Because of the variability of clinical features, several acronyms have been created over time that serve as mnemonics for the major clinical features of the disease. The acronyms PIBIDS, IBIDS, and BIDS describe patients based on the presence or absence of the following features: photosensitivity (P), ichthyosis (I), brittle hair (B), intellectual impairment (I), decreased fertility (D), and short stature (S).
Other manifestations of TTD include mental and growth retardation, short stature, micrognathia, small nose, large ears, decreased fertility, ocular abnormalities such as congenital cataracts, bone abnormalities such as central osteosclerosis and peripheral osteopenia, and neurological findings such as ataxia, impaired motor control, and contractures. Despite myriad clinical features, most TTD patients are very sociable, outgoing and friendly individuals.
One large systemic review of 112 published cases of TTD found the most common clinical features were brittle hair or hair shaft abnormalities (96%), neurological abnormalities (86%), short stature (73%), ichthyosis (65%), abnormal characteristics at birth (53%), ocular abnormalities (51%), infections (46%), and photosensitivity (42%).

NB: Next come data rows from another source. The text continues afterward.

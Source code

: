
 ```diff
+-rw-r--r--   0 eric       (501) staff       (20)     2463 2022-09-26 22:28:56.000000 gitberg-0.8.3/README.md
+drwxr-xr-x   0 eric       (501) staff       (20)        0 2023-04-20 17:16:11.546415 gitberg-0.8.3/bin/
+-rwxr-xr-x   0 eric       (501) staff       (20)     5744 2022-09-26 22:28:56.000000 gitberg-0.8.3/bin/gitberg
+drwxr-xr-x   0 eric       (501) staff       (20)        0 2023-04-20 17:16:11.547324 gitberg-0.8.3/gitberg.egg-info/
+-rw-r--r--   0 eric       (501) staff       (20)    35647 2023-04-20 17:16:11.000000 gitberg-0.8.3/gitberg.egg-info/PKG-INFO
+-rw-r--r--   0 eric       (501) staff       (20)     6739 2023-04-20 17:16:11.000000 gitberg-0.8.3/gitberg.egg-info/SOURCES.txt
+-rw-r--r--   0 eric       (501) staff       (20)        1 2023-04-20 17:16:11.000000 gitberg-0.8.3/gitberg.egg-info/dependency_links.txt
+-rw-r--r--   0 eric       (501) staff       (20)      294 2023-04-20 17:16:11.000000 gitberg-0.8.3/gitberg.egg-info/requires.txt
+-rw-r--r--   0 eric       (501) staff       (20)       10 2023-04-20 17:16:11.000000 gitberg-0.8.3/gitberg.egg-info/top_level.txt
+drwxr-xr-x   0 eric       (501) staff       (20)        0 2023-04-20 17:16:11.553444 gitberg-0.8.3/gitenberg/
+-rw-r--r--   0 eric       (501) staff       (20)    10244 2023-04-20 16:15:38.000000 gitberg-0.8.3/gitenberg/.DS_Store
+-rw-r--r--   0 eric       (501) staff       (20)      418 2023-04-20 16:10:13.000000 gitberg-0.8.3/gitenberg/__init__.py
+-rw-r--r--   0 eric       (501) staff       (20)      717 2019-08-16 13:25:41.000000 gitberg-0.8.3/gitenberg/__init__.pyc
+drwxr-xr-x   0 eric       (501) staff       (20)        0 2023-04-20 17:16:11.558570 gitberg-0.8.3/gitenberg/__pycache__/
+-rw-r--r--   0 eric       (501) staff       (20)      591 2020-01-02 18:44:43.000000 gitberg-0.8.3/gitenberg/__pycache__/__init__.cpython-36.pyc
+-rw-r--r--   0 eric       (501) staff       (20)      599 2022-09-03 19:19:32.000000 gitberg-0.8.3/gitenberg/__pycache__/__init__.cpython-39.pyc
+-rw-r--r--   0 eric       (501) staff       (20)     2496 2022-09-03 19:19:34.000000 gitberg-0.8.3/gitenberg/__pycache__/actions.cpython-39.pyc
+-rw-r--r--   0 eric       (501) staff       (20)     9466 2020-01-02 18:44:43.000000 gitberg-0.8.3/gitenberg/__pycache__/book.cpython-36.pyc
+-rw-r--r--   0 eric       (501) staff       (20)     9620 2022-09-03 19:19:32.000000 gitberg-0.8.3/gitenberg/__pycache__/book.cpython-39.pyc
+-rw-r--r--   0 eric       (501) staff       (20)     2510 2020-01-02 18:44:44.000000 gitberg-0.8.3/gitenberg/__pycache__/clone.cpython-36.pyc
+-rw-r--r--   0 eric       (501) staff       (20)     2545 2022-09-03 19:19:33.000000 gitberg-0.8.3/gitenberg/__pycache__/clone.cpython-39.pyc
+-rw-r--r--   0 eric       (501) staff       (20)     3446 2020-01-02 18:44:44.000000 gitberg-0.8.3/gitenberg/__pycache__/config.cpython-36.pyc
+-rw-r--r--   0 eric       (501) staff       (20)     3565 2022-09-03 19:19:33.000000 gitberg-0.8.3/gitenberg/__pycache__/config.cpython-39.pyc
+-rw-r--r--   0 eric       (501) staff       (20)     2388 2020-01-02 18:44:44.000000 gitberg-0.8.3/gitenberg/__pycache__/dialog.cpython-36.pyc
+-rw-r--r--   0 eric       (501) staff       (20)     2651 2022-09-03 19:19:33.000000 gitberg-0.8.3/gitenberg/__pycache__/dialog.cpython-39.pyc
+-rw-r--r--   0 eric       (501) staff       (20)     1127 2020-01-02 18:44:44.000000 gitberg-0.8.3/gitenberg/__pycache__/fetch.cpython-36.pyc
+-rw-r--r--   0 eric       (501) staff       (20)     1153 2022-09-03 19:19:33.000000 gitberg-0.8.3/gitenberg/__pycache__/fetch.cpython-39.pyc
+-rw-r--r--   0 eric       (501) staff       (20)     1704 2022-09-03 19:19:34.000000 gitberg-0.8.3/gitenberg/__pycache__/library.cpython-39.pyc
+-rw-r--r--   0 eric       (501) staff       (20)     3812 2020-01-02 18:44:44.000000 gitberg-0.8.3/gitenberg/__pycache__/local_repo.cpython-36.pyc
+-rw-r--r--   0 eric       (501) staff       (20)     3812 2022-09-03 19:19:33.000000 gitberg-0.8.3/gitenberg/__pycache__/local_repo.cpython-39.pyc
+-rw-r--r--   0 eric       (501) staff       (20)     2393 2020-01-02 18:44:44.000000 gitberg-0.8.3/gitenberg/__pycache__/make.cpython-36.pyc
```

Studies have demonstrated that many TTD patients are born prematurely or are small for gestational age and are born from mothers whose pregnancies were complicated by preeclampsia or even HELLP (hemolysis, elevated liver enzymes and low platelets) syndrome. Presumably, the latter contributes to the former. In addition, many TTD patients are born with a transient collodian membrane.
Expected results of diagnostic studies
The diagnosis of TTD is definitively made by a combination of a thorough history and physical exam, laboratory studies, including molecular genetic analysis, and imaging studies such as standard radiographs and computed tomography (CT) scans.
A clinical suspicion of TTD based on a history of hair loss, hair breakage, or poor growth, and a careful exam of the hair and scalp, warrants hair microscopy as a diagnostic next step. If hair microscopy reveals features consistent with TTD such as very short hairs, loss of cuticles, brush ends, trichorrhexis nodosa-like abnormalities, and trichoschisis, then the hair should be viewed under cross-polarized light microscopy.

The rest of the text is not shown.